関東の稲作は、西からではなく、北から伝わった可能性が出てきた。
稲作の普及は遅々として進まなかった。中でも東海と関東の間には深い溝が見えてきた。これは何を意味するのだろう。「関東地方には独自の文化があり、異質な文化の受容に反発があったのでないか?」

「東海から中部に畑作文化が広がっていて、関東への稲作の波及がブロックされたのではないか?」とか、いろいろな推測がある。
 新たな姿が浮かび上がってきた。縄文と弥生という異なる文化は日本列島のなかで数百年の長さにわたり併存していたのである。自然に依存していた獲得経済の縄文文化はいきづまり、水田稲作の生産経済をひっさげた弥生文化がそれを救ったのだとの生産力優位史観、或いは発展史観があった。

しかし、実態はそうではなかった。採集・狩猟・漁労に、後期以降は地域によってはコメも含めた雑穀栽培の組み合わせを経済基盤とした縄文文化は、基本的には均質的な文化であった。

そこに水田稲作が導入されることで、続縄文文化、弥生文化、貝塚後期文化の三つに分裂した。そして、これらの文化と経済は平安時代、更には近代国家成立期まで併存していた。
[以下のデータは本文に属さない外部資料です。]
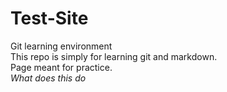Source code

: # Test-Site
Git learning environment\
This repo is simply for learning git and markdown.  
Page meant for practice.  
*What does this do*
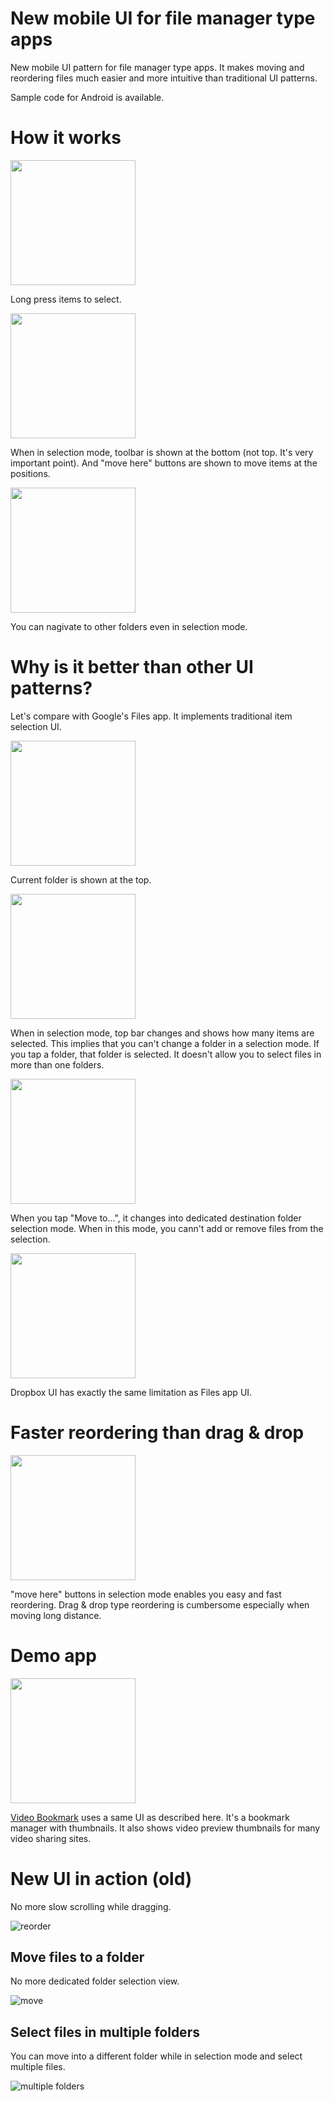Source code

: # New mobile UI for file manager type apps

New mobile UI pattern for file manager type apps. It makes moving and reordering files much easier and more intuitive than traditional UI patterns. 

Sample code for Android is available.

# How it works

<img src="screenshot/summary01.png" width="200">

Long press items to select.

<img src="screenshot/summary02.png" width="200">

When in selection mode, toolbar is shown at the bottom (not top. It's very important point). And "move here" buttons are shown to move items at the positions.

<img src="screenshot/summary03.png" width="200">

You can nagivate to other folders even in selection mode.

# Why is it better than other UI patterns?

Let's compare with Google's Files app. It implements traditional item selection UI.

<img src="screenshot/files01.png" width="200">

Current folder is shown at the top.

<img src="screenshot/files02.png" width="200">

When in selection mode, top bar changes and shows how many items are selected. This implies that you can't change a folder in a selection mode. If you tap a folder, that folder is selected. It doesn't allow you to select files in more than one folders.

<img src="screenshot/files03.png" width="200">

When you tap "Move to...", it changes into dedicated destination folder selection mode. When in this mode, you cann't add or remove files from the selection.

<img src="screenshot/dropbox01.png" width="200">

Dropbox UI has exactly the same limitation as Files app UI.

# Faster reordering than drag & drop

<img src="screenshot/summary02.png" width="200">

"move here" buttons in selection mode enables you easy and fast reordering. Drag & drop type reordering is cumbersome especially when moving long distance. 

# Demo app

[<img src="screenshot/google-play-badge.png" width=200>](https://play.google.com/store/apps/details?id=app.bookmark.experiment)

[Video Bookmark](https://play.google.com/store/apps/details?id=app.bookmark.experiment) uses a same UI as described here. 
It's a bookmark manager with thumbnails. It also shows video preview thumbnails for many video sharing sites.

# New UI in action (old)

No more slow scrolling while dragging.

![reorder](screenshot/reorder.gif)

## Move files to a folder

No more dedicated folder selection view. 

![move](screenshot/move_to_folder.gif)

## Select files in multiple folders

You can move into a different folder while in selection mode and select multiple files.

![multiple folders](screenshot/select_files_in_multiple_folders.gif)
 「古事記」や「日本書紀」の神話についても、神武紀元が紀元前660年に設定されていることに問題ありという指摘が多かったが、 弥生時代の始期が500年も早まると、日本列島に紀元前七世紀に何らかの国家形成に向けての動きがあったとしても、必ずしもおかしなことではなくなってくると考えられるので、今後の展開が期待されている。
(岡野 実)
文献 1)考古学と暦年代 西川寿勝他 監修 ミネルバ書房 (2003)
   2)弥生時代千年の問い−古代観の大転換 広瀬和雄他 ゆまに書房(2003)
   3)変わる弥生像 暦博の研究から 上 朝日新聞夕刊 (2009.3.31)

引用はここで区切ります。